§ Task instructions: Each entry that follows should be given again word for word; please leave out its pictures.

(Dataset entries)
▬▬▬

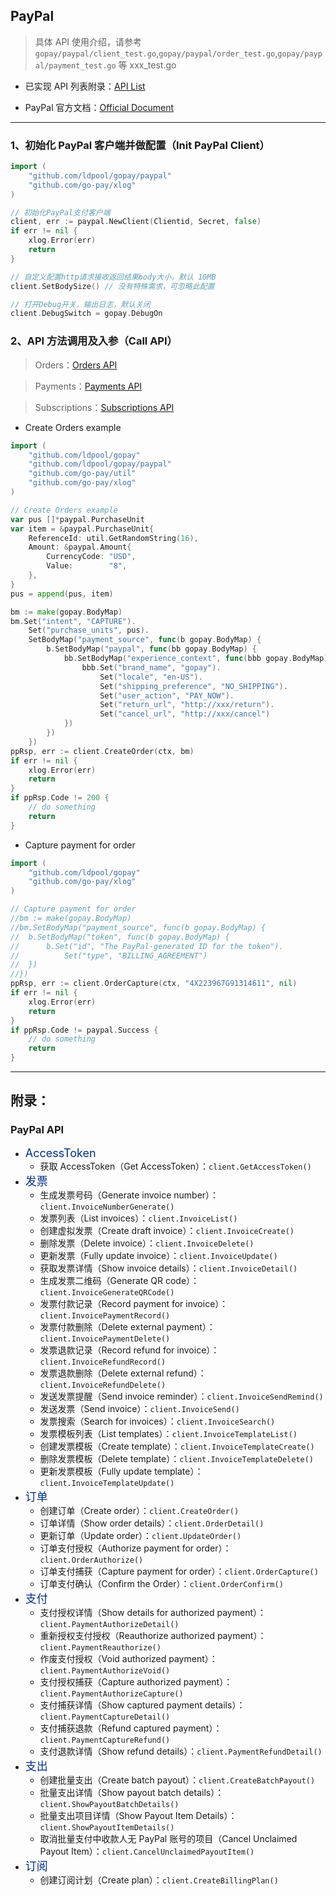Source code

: ## PayPal

> 具体 API 使用介绍，请参考`gopay/paypal/client_test.go`,`gopay/paypal/order_test.go`,`gopay/paypal/payment_test.go` 等 xxx_test.go

- 已实现 API 列表附录：[API List](https://github.com/ldpool/gopay/blob/main/doc/paypal.md#%E9%99%84%E5%BD%95)

- PayPal 官方文档：[Official Document](https://developer.paypal.com/api/rest)

---

### 1、初始化 PayPal 客户端并做配置（Init PayPal Client）

```go
import (
    "github.com/ldpool/gopay/paypal"
    "github.com/go-pay/xlog"
)

// 初始化PayPal支付客户端
client, err := paypal.NewClient(Clientid, Secret, false)
if err != nil {
    xlog.Error(err)
    return
}

// 自定义配置http请求接收返回结果body大小，默认 10MB
client.SetBodySize() // 没有特殊需求，可忽略此配置

// 打开Debug开关，输出日志，默认关闭
client.DebugSwitch = gopay.DebugOn
```

### 2、API 方法调用及入参（Call API）

> Orders：[Orders API](https://developer.paypal.com/api/orders/v2/)

> Payments：[Payments API](https://developer.paypal.com/api/payments/v2/)

> Subscriptions：[Subscriptions API](https://developer.paypal.com/docs/api/subscriptions/v1/)

- Create Orders example

```go
import (
    "github.com/ldpool/gopay"
    "github.com/ldpool/gopay/paypal"
    "github.com/go-pay/util"
    "github.com/go-pay/xlog"
)

// Create Orders example
var pus []*paypal.PurchaseUnit
var item = &paypal.PurchaseUnit{
	ReferenceId: util.GetRandomString(16),
	Amount: &paypal.Amount{
		CurrencyCode: "USD",
		Value:        "8",
	},
}
pus = append(pus, item)

bm := make(gopay.BodyMap)
bm.Set("intent", "CAPTURE").
	Set("purchase_units", pus).
	SetBodyMap("payment_source", func(b gopay.BodyMap) {
		b.SetBodyMap("paypal", func(bb gopay.BodyMap) {
			bb.SetBodyMap("experience_context", func(bbb gopay.BodyMap) {
				bbb.Set("brand_name", "gopay").
					Set("locale", "en-US").
					Set("shipping_preference", "NO_SHIPPING").
					Set("user_action", "PAY_NOW").
					Set("return_url", "http://xxx/return").
					Set("cancel_url", "http://xxx/cancel")
			})
		})
	})
ppRsp, err := client.CreateOrder(ctx, bm)
if err != nil {
	xlog.Error(err)
	return
}
if ppRsp.Code != 200 {
	// do something
	return
}
```

- Capture payment for order

```go
import (
    "github.com/ldpool/gopay"
    "github.com/go-pay/xlog"
)

// Capture payment for order
//bm := make(gopay.BodyMap)
//bm.SetBodyMap("payment_source", func(b gopay.BodyMap) {
//	b.SetBodyMap("token", func(b gopay.BodyMap) {
//		b.Set("id", "The PayPal-generated ID for the token").
//			Set("type", "BILLING_AGREEMENT")
//	})
//})
ppRsp, err := client.OrderCapture(ctx, "4X223967G91314611", nil)
if err != nil {
    xlog.Error(err)
    return
}
if ppRsp.Code != paypal.Success {
    // do something
    return
}
```

---

## 附录：

### PayPal API

- <font color='#003087' size='4'>AccessToken</font>
  - 获取 AccessToken（Get AccessToken）：`client.GetAccessToken()`
- <font color='#003087' size='4'>发票</font>
  - 生成发票号码（Generate invoice number）：`client.InvoiceNumberGenerate()`
  - 发票列表（List invoices）：`client.InvoiceList()`
  - 创建虚拟发票（Create draft invoice）：`client.InvoiceCreate()`
  - 删除发票（Delete invoice）：`client.InvoiceDelete()`
  - 更新发票（Fully update invoice）：`client.InvoiceUpdate()`
  - 获取发票详情（Show invoice details）：`client.InvoiceDetail()`
  - 生成发票二维码（Generate QR code）：`client.InvoiceGenerateQRCode()`
  - 发票付款记录（Record payment for invoice）：`client.InvoicePaymentRecord()`
  - 发票付款删除（Delete external payment）：`client.InvoicePaymentDelete()`
  - 发票退款记录（Record refund for invoice）：`client.InvoiceRefundRecord()`
  - 发票退款删除（Delete external refund）：`client.InvoiceRefundDelete()`
  - 发送发票提醒（Send invoice reminder）：`client.InvoiceSendRemind()`
  - 发送发票（Send invoice）：`client.InvoiceSend()`
  - 发票搜索（Search for invoices）：`client.InvoiceSearch()`
  - 发票模板列表（List templates）：`client.InvoiceTemplateList()`
  - 创建发票模板（Create template）：`client.InvoiceTemplateCreate()`
  - 删除发票模板（Delete template）：`client.InvoiceTemplateDelete()`
  - 更新发票模板（Fully update template）：`client.InvoiceTemplateUpdate()`
- <font color='#003087' size='4'>订单</font>
  - 创建订单（Create order）：`client.CreateOrder()`
  - 订单详情（Show order details）：`client.OrderDetail()`
  - 更新订单（Update order）：`client.UpdateOrder()`
  - 订单支付授权（Authorize payment for order）：`client.OrderAuthorize()`
  - 订单支付捕获（Capture payment for order）：`client.OrderCapture()`
  - 订单支付确认（Confirm the Order）：`client.OrderConfirm()`
- <font color='#003087' size='4'>支付</font>
  - 支付授权详情（Show details for authorized payment）：`client.PaymentAuthorizeDetail()`
  - 重新授权支付授权（Reauthorize authorized payment）：`client.PaymentReauthorize()`
  - 作废支付授权（Void authorized payment）：`client.PaymentAuthorizeVoid()`
  - 支付授权捕获（Capture authorized payment）：`client.PaymentAuthorizeCapture()`
  - 支付捕获详情（Show captured payment details）：`client.PaymentCaptureDetail()`
  - 支付捕获退款（Refund captured payment）：`client.PaymentCaptureRefund()`
  - 支付退款详情（Show refund details）：`client.PaymentRefundDetail()`
- <font color='#003087' size='4'>支出</font>
  - 创建批量支出（Create batch payout）：`client.CreateBatchPayout()`
  - 批量支出详情（Show payout batch details）：`client.ShowPayoutBatchDetails()`
  - 批量支出项目详情（Show Payout Item Details）：`client.ShowPayoutItemDetails()`
  - 取消批量支付中收款人无 PayPal 账号的项目（Cancel Unclaimed Payout Item）：`client.CancelUnclaimedPayoutItem()`
- <font color='#003087' size='4'>订阅</font>
  - 创建订阅计划（Create plan）：`client.CreateBillingPlan()`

▬▬▬

§ Answer for this exercise:
Source code

: ## PayPal

> 具体 API 使用介绍，请参考`gopay/paypal/client_test.go`,`gopay/paypal/order_test.go`,`gopay/paypal/payment_test.go` 等 xxx_test.go

- 已实现 API 列表附录：[API List](https://github.com/ldpool/gopay/blob/main/doc/paypal.md#%E9%99%84%E5%BD%95)

- PayPal 官方文档：[Official Document](https://developer.paypal.com/api/rest)

---

### 1、初始化 PayPal 客户端并做配置（Init PayPal Client）

```go
import (
    "github.com/ldpool/gopay/paypal"
    "github.com/go-pay/xlog"
)

// 初始化PayPal支付客户端
client, err := paypal.NewClient(Clientid, Secret, false)
if err != nil {
    xlog.Error(err)
    return
}

// 自定义配置http请求接收返回结果body大小，默认 10MB
client.SetBodySize() // 没有特殊需求，可忽略此配置

// 打开Debug开关，输出日志，默认关闭
client.DebugSwitch = gopay.DebugOn
```

### 2、API 方法调用及入参（Call API）

> Orders：[Orders API](https://developer.paypal.com/api/orders/v2/)

> Payments：[Payments API](https://developer.paypal.com/api/payments/v2/)

> Subscriptions：[Subscriptions API](https://developer.paypal.com/docs/api/subscriptions/v1/)

- Create Orders example

```go
import (
    "github.com/ldpool/gopay"
    "github.com/ldpool/gopay/paypal"
    "github.com/go-pay/util"
    "github.com/go-pay/xlog"
)

// Create Orders example
var pus []*paypal.PurchaseUnit
var item = &paypal.PurchaseUnit{
	ReferenceId: util.GetRandomString(16),
	Amount: &paypal.Amount{
		CurrencyCode: "USD",
		Value:        "8",
	},
}
pus = append(pus, item)

bm := make(gopay.BodyMap)
bm.Set("intent", "CAPTURE").
	Set("purchase_units", pus).
	SetBodyMap("payment_source", func(b gopay.BodyMap) {
		b.SetBodyMap("paypal", func(bb gopay.BodyMap) {
			bb.SetBodyMap("experience_context", func(bbb gopay.BodyMap) {
				bbb.Set("brand_name", "gopay").
					Set("locale", "en-US").
					Set("shipping_preference", "NO_SHIPPING").
					Set("user_action", "PAY_NOW").
					Set("return_url", "http://xxx/return").
					Set("cancel_url", "http://xxx/cancel")
			})
		})
	})
ppRsp, err := client.CreateOrder(ctx, bm)
if err != nil {
	xlog.Error(err)
	return
}
if ppRsp.Code != 200 {
	// do something
	return
}
```

- Capture payment for order

```go
import (
    "github.com/ldpool/gopay"
    "github.com/go-pay/xlog"
)

// Capture payment for order
//bm := make(gopay.BodyMap)
//bm.SetBodyMap("payment_source", func(b gopay.BodyMap) {
//	b.SetBodyMap("token", func(b gopay.BodyMap) {
//		b.Set("id", "The PayPal-generated ID for the token").
//			Set("type", "BILLING_AGREEMENT")
//	})
//})
ppRsp, err := client.OrderCapture(ctx, "4X223967G91314611", nil)
if err != nil {
    xlog.Error(err)
    return
}
if ppRsp.Code != paypal.Success {
    // do something
    return
}
```

---

## 附录：

### PayPal API

- <font color='#003087' size='4'>AccessToken</font>
  - 获取 AccessToken（Get AccessToken）：`client.GetAccessToken()`
- <font color='#003087' size='4'>发票</font>
  - 生成发票号码（Generate invoice number）：`client.InvoiceNumberGenerate()`
  - 发票列表（List invoices）：`client.InvoiceList()`
  - 创建虚拟发票（Create draft invoice）：`client.InvoiceCreate()`
  - 删除发票（Delete invoice）：`client.InvoiceDelete()`
  - 更新发票（Fully update invoice）：`client.InvoiceUpdate()`
  - 获取发票详情（Show invoice details）：`client.InvoiceDetail()`
  - 生成发票二维码（Generate QR code）：`client.InvoiceGenerateQRCode()`
  - 发票付款记录（Record payment for invoice）：`client.InvoicePaymentRecord()`
  - 发票付款删除（Delete external payment）：`client.InvoicePaymentDelete()`
  - 发票退款记录（Record refund for invoice）：`client.InvoiceRefundRecord()`
  - 发票退款删除（Delete external refund）：`client.InvoiceRefundDelete()`
  - 发送发票提醒（Send invoice reminder）：`client.InvoiceSendRemind()`
  - 发送发票（Send invoice）：`client.InvoiceSend()`
  - 发票搜索（Search for invoices）：`client.InvoiceSearch()`
  - 发票模板列表（List templates）：`client.InvoiceTemplateList()`
  - 创建发票模板（Create template）：`client.InvoiceTemplateCreate()`
  - 删除发票模板（Delete template）：`client.InvoiceTemplateDelete()`
  - 更新发票模板（Fully update template）：`client.InvoiceTemplateUpdate()`
- <font color='#003087' size='4'>订单</font>
  - 创建订单（Create order）：`client.CreateOrder()`
  - 订单详情（Show order details）：`client.OrderDetail()`
  - 更新订单（Update order）：`client.UpdateOrder()`
  - 订单支付授权（Authorize payment for order）：`client.OrderAuthorize()`
  - 订单支付捕获（Capture payment for order）：`client.OrderCapture()`
  - 订单支付确认（Confirm the Order）：`client.OrderConfirm()`
- <font color='#003087' size='4'>支付</font>
  - 支付授权详情（Show details for authorized payment）：`client.PaymentAuthorizeDetail()`
  - 重新授权支付授权（Reauthorize authorized payment）：`client.PaymentReauthorize()`
  - 作废支付授权（Void authorized payment）：`client.PaymentAuthorizeVoid()`
  - 支付授权捕获（Capture authorized payment）：`client.PaymentAuthorizeCapture()`
  - 支付捕获详情（Show captured payment details）：`client.PaymentCaptureDetail()`
  - 支付捕获退款（Refund captured payment）：`client.PaymentCaptureRefund()`
  - 支付退款详情（Show refund details）：`client.PaymentRefundDetail()`
- <font color='#003087' size='4'>支出</font>
  - 创建批量支出（Create batch payout）：`client.CreateBatchPayout()`
  - 批量支出详情（Show payout batch details）：`client.ShowPayoutBatchDetails()`
  - 批量支出项目详情（Show Payout Item Details）：`client.ShowPayoutItemDetails()`
  - 取消批量支付中收款人无 PayPal 账号的项目（Cancel Unclaimed Payout Item）：`client.CancelUnclaimedPayoutItem()`
- <font color='#003087' size='4'>订阅</font>
  - 创建订阅计划（Create plan）：`client.CreateBillingPlan()`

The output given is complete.